Winning Companies Take a Different Path During Economic Slowdowns

March 25th, 2008

Companies need to take advantage of business opportunities and fight their instinct to freeze or even cutback their growth strategies during times of economic uncertainty.

By viewing the business landscape as ripe with opportunity as opposed to plagued by certain economic failure, Chief Executive Officers (CEOs) wield the power to secure future successes.

“CEOs creating cautionary growth strategies and consumers spending more conservatively based on their fear of what the future will bring will fundamentally cause any real slowdown or recession we may experience,” says Frost & Sullivan Chairman David Frigstad.

While an economic downturn does require a re-evaluation of current business objectives, it does not necessitate the immediate halt of growth strategies.

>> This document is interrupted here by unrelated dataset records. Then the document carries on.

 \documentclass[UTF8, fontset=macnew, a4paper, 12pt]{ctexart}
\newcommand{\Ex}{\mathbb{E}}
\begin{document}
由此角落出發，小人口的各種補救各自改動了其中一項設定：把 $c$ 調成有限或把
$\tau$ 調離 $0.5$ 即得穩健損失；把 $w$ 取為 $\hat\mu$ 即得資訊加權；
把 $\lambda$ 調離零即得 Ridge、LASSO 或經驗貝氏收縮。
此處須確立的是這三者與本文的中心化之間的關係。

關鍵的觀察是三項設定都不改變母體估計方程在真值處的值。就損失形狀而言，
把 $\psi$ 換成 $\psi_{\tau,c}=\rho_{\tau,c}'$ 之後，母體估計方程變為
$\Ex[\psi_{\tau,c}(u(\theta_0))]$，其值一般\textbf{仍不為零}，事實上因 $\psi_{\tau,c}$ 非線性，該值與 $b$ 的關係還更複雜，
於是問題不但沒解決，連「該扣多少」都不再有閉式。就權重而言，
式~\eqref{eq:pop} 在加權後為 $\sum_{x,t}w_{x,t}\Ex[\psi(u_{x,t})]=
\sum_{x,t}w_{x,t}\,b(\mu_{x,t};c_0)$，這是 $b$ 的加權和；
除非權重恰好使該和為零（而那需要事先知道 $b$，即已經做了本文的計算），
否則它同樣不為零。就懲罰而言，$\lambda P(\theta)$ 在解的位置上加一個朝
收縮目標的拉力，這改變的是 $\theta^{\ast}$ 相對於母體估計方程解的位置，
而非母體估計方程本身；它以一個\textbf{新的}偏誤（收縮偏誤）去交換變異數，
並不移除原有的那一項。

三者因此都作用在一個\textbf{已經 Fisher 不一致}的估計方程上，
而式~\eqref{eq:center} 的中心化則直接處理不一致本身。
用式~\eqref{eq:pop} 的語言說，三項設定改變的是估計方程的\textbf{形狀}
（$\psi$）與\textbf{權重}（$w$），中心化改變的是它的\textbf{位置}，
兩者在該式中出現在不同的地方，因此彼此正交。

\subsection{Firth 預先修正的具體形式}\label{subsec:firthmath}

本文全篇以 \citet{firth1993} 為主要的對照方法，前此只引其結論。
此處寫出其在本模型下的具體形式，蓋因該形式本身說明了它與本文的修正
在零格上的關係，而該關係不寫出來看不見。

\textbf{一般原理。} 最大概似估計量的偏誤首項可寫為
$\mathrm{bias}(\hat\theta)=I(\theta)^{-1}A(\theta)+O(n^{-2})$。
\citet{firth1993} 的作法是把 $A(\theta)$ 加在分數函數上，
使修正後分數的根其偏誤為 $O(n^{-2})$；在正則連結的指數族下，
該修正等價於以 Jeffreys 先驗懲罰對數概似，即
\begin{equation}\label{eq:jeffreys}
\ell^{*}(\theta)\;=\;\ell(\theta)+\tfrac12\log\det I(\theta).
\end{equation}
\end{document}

Below is a list of recommended courses of action for an economic slowdown:

• Rethink targets and expectations to ensure hitting margin and revenue objectives

• Invest in technology by protecting new product development and create a plan to launch new products during an economic rebound

• Explore asset acquisitions since pricing will be attractive in many instances

• Partner with financial institutions to leverage ability to improve balance sheet and strengthen capital structure in times of Fed easing

• Implement aggressive competitive strategies to gain market share

• Look to global market for geographic expansion and investments

• Take advantage of competitor uncertainty and weaknesses to attract exceptional talent and fill key positions

“It is not uncommon for companies to get distracted and focus inwardly by cutting costs and laying off employees when facing economic uncertainty.

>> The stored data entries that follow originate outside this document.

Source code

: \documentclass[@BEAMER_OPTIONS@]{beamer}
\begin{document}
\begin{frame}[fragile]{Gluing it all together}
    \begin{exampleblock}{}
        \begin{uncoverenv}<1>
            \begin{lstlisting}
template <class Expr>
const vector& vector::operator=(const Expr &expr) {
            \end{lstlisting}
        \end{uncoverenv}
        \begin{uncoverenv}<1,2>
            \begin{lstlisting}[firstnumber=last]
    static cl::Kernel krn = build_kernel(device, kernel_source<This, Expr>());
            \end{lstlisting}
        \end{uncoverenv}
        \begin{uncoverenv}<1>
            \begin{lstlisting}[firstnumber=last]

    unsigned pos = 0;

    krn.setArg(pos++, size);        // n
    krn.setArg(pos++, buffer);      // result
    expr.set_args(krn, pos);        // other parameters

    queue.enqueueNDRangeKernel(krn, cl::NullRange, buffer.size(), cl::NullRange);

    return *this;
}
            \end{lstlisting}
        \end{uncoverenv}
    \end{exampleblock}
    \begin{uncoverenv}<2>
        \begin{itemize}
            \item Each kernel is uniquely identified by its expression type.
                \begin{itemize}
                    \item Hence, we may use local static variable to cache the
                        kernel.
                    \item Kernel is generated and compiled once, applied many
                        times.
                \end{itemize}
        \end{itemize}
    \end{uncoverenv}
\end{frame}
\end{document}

Leading companies have the opportunity to take advantage of the uncertain times by surprise and drive initiatives that their competitors may not respond to as quickly as they would during a time of economic growth,” notes Frost & Sullivan Global Financial Services Vice President Ken Herbert.

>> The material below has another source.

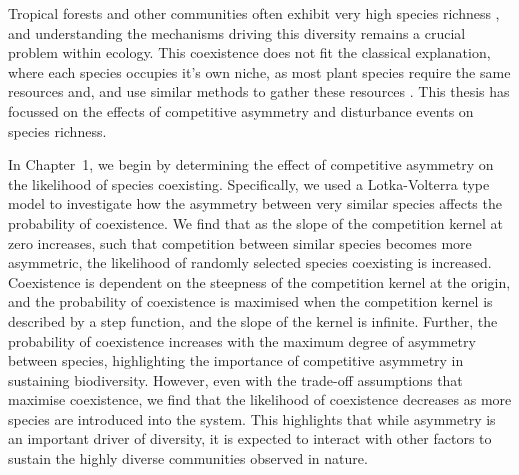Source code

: Tropical forests and other communities often exhibit very high species richness \citep[e.g.][]{gentry1988tree,valencia1994high,walter1971ecology}, and understanding the mechanisms driving this diversity remains a crucial problem within ecology. This coexistence does not fit the classical explanation, where each species occupies it's own niche, as most plant species require the same resources and, and use similar methods to gather these resources \citep{silvertown2004plant}. This thesis has focussed on the effects of competitive asymmetry and disturbance events on species richness.

In Chapter~1, we begin by determining the effect of competitive asymmetry on the likelihood of species coexisting. Specifically, we used a Lotka-Volterra type model to investigate how the asymmetry between very similar species affects the probability of coexistence. We find that as the slope of the competition kernel at zero increases, such that competition between similar species becomes more asymmetric, the likelihood of randomly selected species coexisting is increased. Coexistence is dependent on the steepness of the competition kernel at the origin, and the probability of coexistence is maximised when the competition kernel is described by a step function, and the slope of the kernel is infinite. Further, the probability of coexistence increases with the maximum degree of asymmetry between species, highlighting the importance of competitive asymmetry in sustaining biodiversity. However, even with the trade-off assumptions that maximise coexistence, we find that the likelihood of coexistence decreases as more species are introduced into the system. This highlights that while asymmetry is an important driver of diversity, it is expected to interact with other factors to sustain the highly diverse communities observed in nature.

“Moreover, interest rates are likely coming down further, which will make it easier to raise money or reconfigure the capital structure for leading firms, thereby increasing their overall flexibility in the marketplace.”

Companies have the opportunity to take advantage of cheaper asset prices and weaker competitors by utilizing this time to realign cost structures to strengthen future competitiveness, refocusing on market segments that present growth prospects.

Proactive investments during the short term will ultimately differentiate a company from its competitors during an economic turnaround.

“Overall, our research on technology, markets and economics clearly shows that the global economy is very healthy and fuelled by technology driven productivity improvements, enhanced logistics, global democratization trends, better trade infrastructure and a very dynamic commercially-focused Asian business community,” notes Frigstad.

Global investment in commercial real estate increased from $665 billion in 2006 to $930 billion in 2007 and there is a strong possibility that foreign buyers will look to the United States for properties with long term value.

Additionally, with a recent exchange rate of 1.51 per Euro, the weak dollar expects to support the growth of exports.